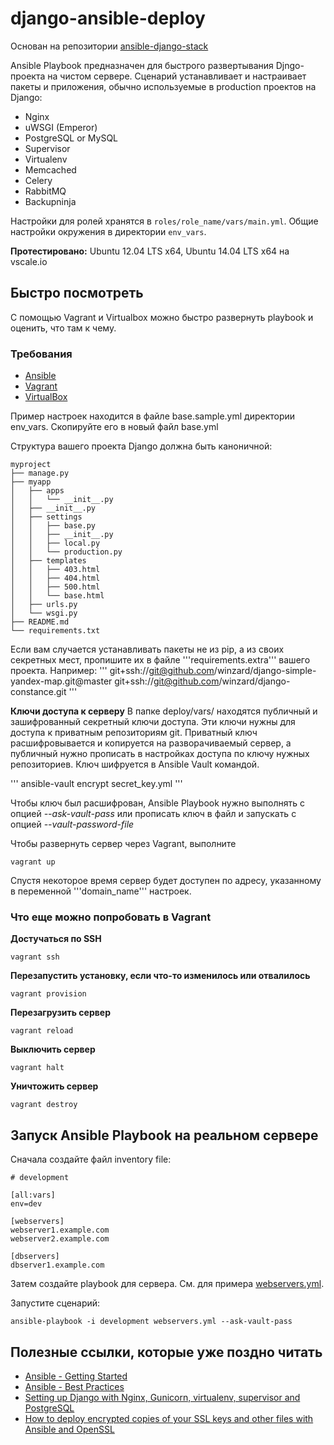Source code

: django-ansible-deploy
====================

Основан на репозитории [ansible-django-stack](https://github.com/jcalazan/ansible-django-stack)

Ansible Playbook предназначен для быстрого развертывания Djngo-проекта на чистом сервере. Сценарий устанавливает и настраивает пакеты и приложения, обычно используемые в production проектов на Django:

- Nginx
- uWSGI (Emperor)
- PostgreSQL or MySQL
- Supervisor
- Virtualenv
- Memcached
- Celery
- RabbitMQ
- Backupninja

Настройки для ролей хранятся в ```roles/role_name/vars/main.yml```. Общие настройки окружения в директории ```env_vars```.

**Протестировано:** Ubuntu 12.04 LTS x64, Ubuntu 14.04 LTS x64 на vscale.io

## Быстро посмотреть

С помощью Vagrant и Virtualbox можно быстро развернуть playbook и оценить, что там к чему.

### Требования

- [Ansible](http://docs.ansible.com/intro_installation.html)
- [Vagrant](http://www.vagrantup.com/downloads.html)
- [VirtualBox](https://www.virtualbox.org/wiki/Downloads)

Пример настроек находится в файле base.sample.yml директории env_vars. Скопируйте его в новый файл base.yml

Структура вашего проекта Django должна быть каноничной:

```
myproject
├── manage.py
├── myapp
│   ├── apps
│   │   └── __init__.py
│   ├── __init__.py
│   ├── settings
│   │   ├── base.py
│   │   ├── __init__.py
│   │   ├── local.py
│   │   └── production.py
│   ├── templates
│   │   ├── 403.html
│   │   ├── 404.html
│   │   ├── 500.html
│   │   └── base.html
│   ├── urls.py
│   └── wsgi.py
├── README.md
└── requirements.txt
```

Если вам случается устанавливать пакеты не из pip, а из своих секретных мест, пропишите их в файле '''requirements.extra''' вашего проекта.
Например:
'''
git+ssh://git@github.com/winzard/django-simple-yandex-map.git@master
git+ssh://git@github.com/winzard/django-constance.git
'''


**Ключи доступа к серверу**
В папке deploy/vars/ находятся публичный и зашифрованный секретный ключи доступа. Эти ключи нужны для доступа к приватным репозиториям git. Приватный ключ расшифровывается и копируется на разворачиваемый сервер, а публичный нужно прописать в настройках доступа по ключу нужных репозиториев. Ключ шифруется в Ansible Vault командой.

'''
ansible-vault encrypt secret_key.yml
'''

Чтобы ключ был расшифрован, Ansible Playbook нужно выполнять с опцией *--ask-vault-pass* или прописать ключ в файл и запускать с опцией *--vault-password-file*

Чтобы развернуть сервер через Vagrant, выполните

```
vagrant up
```

Спустя некоторое время сервер будет доступен по адресу, указанному в переменной '''domain_name''' настроек.

### Что еще можно попробовать в Vagrant

**Достучаться по SSH**

```
vagrant ssh
```

**Перезапустить установку, если что-то изменилось или отвалилось**

```
vagrant provision
```

**Перезагрузить сервер**

```
vagrant reload
```

**Выключить сервер**

```
vagrant halt
```

**Уничтожить сервер**

```
vagrant destroy
```

## Запуск Ansible Playbook на реальном сервере

Сначала создайте файл inventory file:

```
# development

[all:vars]
env=dev

[webservers]
webserver1.example.com
webserver2.example.com

[dbservers]
dbserver1.example.com
```

Затем создайте playbook для сервера. См. для примера [webservers.yml](webservers.yml).

Запустите сценарий:

```
ansible-playbook -i development webservers.yml --ask-vault-pass
```

## Полезные ссылки, которые уже поздно читать

- [Ansible - Getting Started](http://docs.ansible.com/intro_getting_started.html)
- [Ansible - Best Practices](http://docs.ansible.com/playbooks_best_practices.html)
- [Setting up Django with Nginx, Gunicorn, virtualenv, supervisor and PostgreSQL](http://michal.karzynski.pl/blog/2013/06/09/django-nginx-gunicorn-virtualenv-supervisor/)
- [How to deploy encrypted copies of your SSL keys and other files with Ansible and OpenSSL](http://www.calazan.com/how-to-deploy-encrypted-copies-of-your-ssl-keys-and-other-files-with-ansible-and-openssl/)

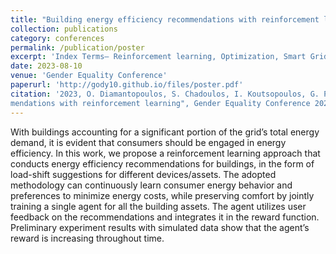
 ```yaml
---
title: "Building energy efficiency recommendations with reinforcement learning"
collection: publications
category: conferences
permalink: /publication/poster
excerpt: 'Index Terms— Reinforcement learning, Optimization, Smart Grid'
date: 2023-08-10
venue: 'Gender Equality Conference'
paperurl: 'http://gody10.github.io/files/poster.pdf'
citation: '2023, O. Diamantopoulos, S. Chadoulos, I. Koutsopoulos, G. Polyzos and N. Ipiotis, "Building energy efficiency recom-
mendations with reinforcement learning", Gender Equality Conference 2023, Accepted'
---
```

With buildings accounting for a significant portion of the
grid’s total energy demand, it is evident that consumers
should be engaged in energy efficiency. In this work, we
propose a reinforcement learning approach that conducts energy efficiency recommendations for buildings, in the form
of load-shift suggestions for different devices/assets. The
adopted methodology can continuously learn consumer energy behavior and preferences to minimize energy costs,
while preserving comfort by jointly training a single agent
for all the building assets. The agent utilizes user feedback on
the recommendations and integrates it in the reward function. Preliminary experiment results with simulated data
show that the agent’s reward is increasing throughout time.
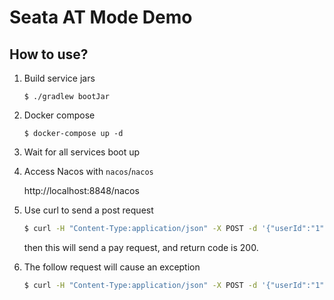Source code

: Seata AT Mode Demo
==================

How to use?
-----------

1. Build service jars

    ```
    $ ./gradlew bootJar
    ```

1. Docker compose

    ```
    $ docker-compose up -d
    ``` 

1. Wait for all services boot up
   
1. Access Nacos with `nacos`/`nacos`

    http://localhost:8848/nacos

1. Use curl to send a post request

    ```bash
    $ curl -H "Content-Type:application/json" -X POST -d '{"userId":"1","commodityCode":"C201901140001","name":"水杯","count":2,"amount":"100"}' localhost:8084/at/business/buy
    ```
   
   then this will send a pay request, and return code is 200.

1. The follow request will cause an exception

    ```bash
    $ curl -H "Content-Type:application/json" -X POST -d '{"userId":"1","commodityCode":"C201901140001","name":"水杯","count":2,"amount":"-10"}' localhost:8084/at/business/buy
    ```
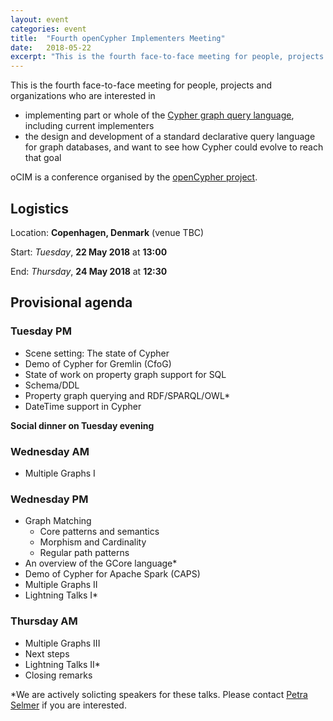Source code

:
 ```yaml
---
layout: event
categories: event
title:  "Fourth openCypher Implementers Meeting"
date:   2018-05-22
excerpt: "This is the fourth face-to-face meeting for people, projects and organizations interested in participating in the openCypher project, with the goal of creating a standard language based on Cypher for querying graphs."
---
```

This is the fourth face-to-face meeting for people, projects and organizations who are interested in

* implementing part or whole of the [Cypher graph query language](https://neo4j.com/developer/cypher/), including current implementers
* the design and development of a standard declarative query language for graph databases, and want to see how Cypher could evolve to reach that goal

oCIM is a conference organised by the [openCypher project](http://www.opencypher.org).


## Logistics

Location: **Copenhagen, Denmark** (venue TBC)
 
Start: _Tuesday_, **22 May 2018** at **13:00**

End: _Thursday_, **24 May 2018** at **12:30**


## Provisional agenda

### Tuesday PM

* Scene setting: The state of Cypher
* Demo of Cypher for Gremlin (CfoG)
* State of work on property graph support for SQL
* Schema/DDL
* Property graph querying and RDF/SPARQL/OWL*
* DateTime support in Cypher

**Social dinner on Tuesday evening**

### Wednesday AM

* Multiple Graphs I

### Wednesday PM

* Graph Matching
  * Core patterns and semantics
  * Morphism and Cardinality
  * Regular path patterns
* An overview of the GCore language*
* Demo of Cypher for Apache Spark (CAPS)
* Multiple Graphs II
* Lightning Talks I*

### Thursday AM

* Multiple Graphs III
* Next steps
* Lightning Talks II*
* Closing remarks


*We are actively solicting speakers for these talks. 
Please contact [Petra Selmer](mailto:petra.selmer@neo4j.com) if you are interested.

▬▬▬

WHAT THE TASK ASKS: The expected output is the full material above, word for word, without pictures.

TASK SOLUTION:
Source code

: django-ansible-deploy
====================

Основан на репозитории [ansible-django-stack](https://github.com/jcalazan/ansible-django-stack)

Ansible Playbook предназначен для быстрого развертывания Djngo-проекта на чистом сервере. Сценарий устанавливает и настраивает пакеты и приложения, обычно используемые в production проектов на Django:

- Nginx
- uWSGI (Emperor)
- PostgreSQL or MySQL
- Supervisor
- Virtualenv
- Memcached
- Celery
- RabbitMQ
- Backupninja

Настройки для ролей хранятся в ```roles/role_name/vars/main.yml```. Общие настройки окружения в директории ```env_vars```.

**Протестировано:** Ubuntu 12.04 LTS x64, Ubuntu 14.04 LTS x64 на vscale.io

## Быстро посмотреть

С помощью Vagrant и Virtualbox можно быстро развернуть playbook и оценить, что там к чему.

### Требования

- [Ansible](http://docs.ansible.com/intro_installation.html)
- [Vagrant](http://www.vagrantup.com/downloads.html)
- [VirtualBox](https://www.virtualbox.org/wiki/Downloads)

Пример настроек находится в файле base.sample.yml директории env_vars. Скопируйте его в новый файл base.yml

Структура вашего проекта Django должна быть каноничной:

```
myproject
├── manage.py
├── myapp
│   ├── apps
│   │   └── __init__.py
│   ├── __init__.py
│   ├── settings
│   │   ├── base.py
│   │   ├── __init__.py
│   │   ├── local.py
│   │   └── production.py
│   ├── templates
│   │   ├── 403.html
│   │   ├── 404.html
│   │   ├── 500.html
│   │   └── base.html
│   ├── urls.py
│   └── wsgi.py
├── README.md
└── requirements.txt
```

Если вам случается устанавливать пакеты не из pip, а из своих секретных мест, пропишите их в файле '''requirements.extra''' вашего проекта.
Например:
'''
git+ssh://git@github.com/winzard/django-simple-yandex-map.git@master
git+ssh://git@github.com/winzard/django-constance.git
'''


**Ключи доступа к серверу**
В папке deploy/vars/ находятся публичный и зашифрованный секретный ключи доступа. Эти ключи нужны для доступа к приватным репозиториям git. Приватный ключ расшифровывается и копируется на разворачиваемый сервер, а публичный нужно прописать в настройках доступа по ключу нужных репозиториев. Ключ шифруется в Ansible Vault командой.

'''
ansible-vault encrypt secret_key.yml
'''

Чтобы ключ был расшифрован, Ansible Playbook нужно выполнять с опцией *--ask-vault-pass* или прописать ключ в файл и запускать с опцией *--vault-password-file*

Чтобы развернуть сервер через Vagrant, выполните

```
vagrant up
```

Спустя некоторое время сервер будет доступен по адресу, указанному в переменной '''domain_name''' настроек.

### Что еще можно попробовать в Vagrant

**Достучаться по SSH**

```
vagrant ssh
```

**Перезапустить установку, если что-то изменилось или отвалилось**

```
vagrant provision
```

**Перезагрузить сервер**

```
vagrant reload
```

**Выключить сервер**

```
vagrant halt
```

**Уничтожить сервер**

```
vagrant destroy
```

## Запуск Ansible Playbook на реальном сервере

Сначала создайте файл inventory file:

```
# development

[all:vars]
env=dev

[webservers]
webserver1.example.com
webserver2.example.com

[dbservers]
dbserver1.example.com
```

Затем создайте playbook для сервера. См. для примера [webservers.yml](webservers.yml).

Запустите сценарий:

```
ansible-playbook -i development webservers.yml --ask-vault-pass
```

## Полезные ссылки, которые уже поздно читать

- [Ansible - Getting Started](http://docs.ansible.com/intro_getting_started.html)
- [Ansible - Best Practices](http://docs.ansible.com/playbooks_best_practices.html)
- [Setting up Django with Nginx, Gunicorn, virtualenv, supervisor and PostgreSQL](http://michal.karzynski.pl/blog/2013/06/09/django-nginx-gunicorn-virtualenv-supervisor/)
- [How to deploy encrypted copies of your SSL keys and other files with Ansible and OpenSSL](http://www.calazan.com/how-to-deploy-encrypted-copies-of-your-ssl-keys-and-other-files-with-ansible-and-openssl/)

 ```yaml
---
title: "Building energy efficiency recommendations with reinforcement learning"
collection: publications
category: conferences
permalink: /publication/poster
excerpt: 'Index Terms— Reinforcement learning, Optimization, Smart Grid'
date: 2023-08-10
venue: 'Gender Equality Conference'
paperurl: 'http://gody10.github.io/files/poster.pdf'
citation: '2023, O. Diamantopoulos, S. Chadoulos, I. Koutsopoulos, G. Polyzos and N. Ipiotis, "Building energy efficiency recom-
mendations with reinforcement learning", Gender Equality Conference 2023, Accepted'
---
```

With buildings accounting for a significant portion of the
grid’s total energy demand, it is evident that consumers
should be engaged in energy efficiency. In this work, we
propose a reinforcement learning approach that conducts energy efficiency recommendations for buildings, in the form
of load-shift suggestions for different devices/assets. The
adopted methodology can continuously learn consumer energy behavior and preferences to minimize energy costs,
while preserving comfort by jointly training a single agent
for all the building assets. The agent utilizes user feedback on
the recommendations and integrates it in the reward function. Preliminary experiment results with simulated data
show that the agent’s reward is increasing throughout time.
Source code

: Seata AT Mode Demo
==================

How to use?
-----------

1. Build service jars

    ```
    $ ./gradlew bootJar
    ```

1. Docker compose

    ```
    $ docker-compose up -d
    ``` 

1. Wait for all services boot up
   
1. Access Nacos with `nacos`/`nacos`

    http://localhost:8848/nacos

1. Use curl to send a post request

    ```bash
    $ curl -H "Content-Type:application/json" -X POST -d '{"userId":"1","commodityCode":"C201901140001","name":"水杯","count":2,"amount":"100"}' localhost:8084/at/business/buy
    ```
   
   then this will send a pay request, and return code is 200.

1. The follow request will cause an exception

    ```bash
    $ curl -H "Content-Type:application/json" -X POST -d '{"userId":"1","commodityCode":"C201901140001","name":"水杯","count":2,"amount":"-10"}' localhost:8084/at/business/buy
    ```
Source code

:
 ```yaml
---
layout: event
categories: event
title:  "Fourth openCypher Implementers Meeting"
date:   2018-05-22
excerpt: "This is the fourth face-to-face meeting for people, projects and organizations interested in participating in the openCypher project, with the goal of creating a standard language based on Cypher for querying graphs."
---
```

This is the fourth face-to-face meeting for people, projects and organizations who are interested in

* implementing part or whole of the [Cypher graph query language](https://neo4j.com/developer/cypher/), including current implementers
* the design and development of a standard declarative query language for graph databases, and want to see how Cypher could evolve to reach that goal

oCIM is a conference organised by the [openCypher project](http://www.opencypher.org).


## Logistics

Location: **Copenhagen, Denmark** (venue TBC)
 
Start: _Tuesday_, **22 May 2018** at **13:00**

End: _Thursday_, **24 May 2018** at **12:30**


## Provisional agenda

### Tuesday PM

* Scene setting: The state of Cypher
* Demo of Cypher for Gremlin (CfoG)
* State of work on property graph support for SQL
* Schema/DDL
* Property graph querying and RDF/SPARQL/OWL*
* DateTime support in Cypher

**Social dinner on Tuesday evening**

### Wednesday AM

* Multiple Graphs I

### Wednesday PM

* Graph Matching
  * Core patterns and semantics
  * Morphism and Cardinality
  * Regular path patterns
* An overview of the GCore language*
* Demo of Cypher for Apache Spark (CAPS)
* Multiple Graphs II
* Lightning Talks I*

### Thursday AM

* Multiple Graphs III
* Next steps
* Lightning Talks II*
* Closing remarks


*We are actively solicting speakers for these talks. 
Please contact [Petra Selmer](mailto:petra.selmer@neo4j.com) if you are interested.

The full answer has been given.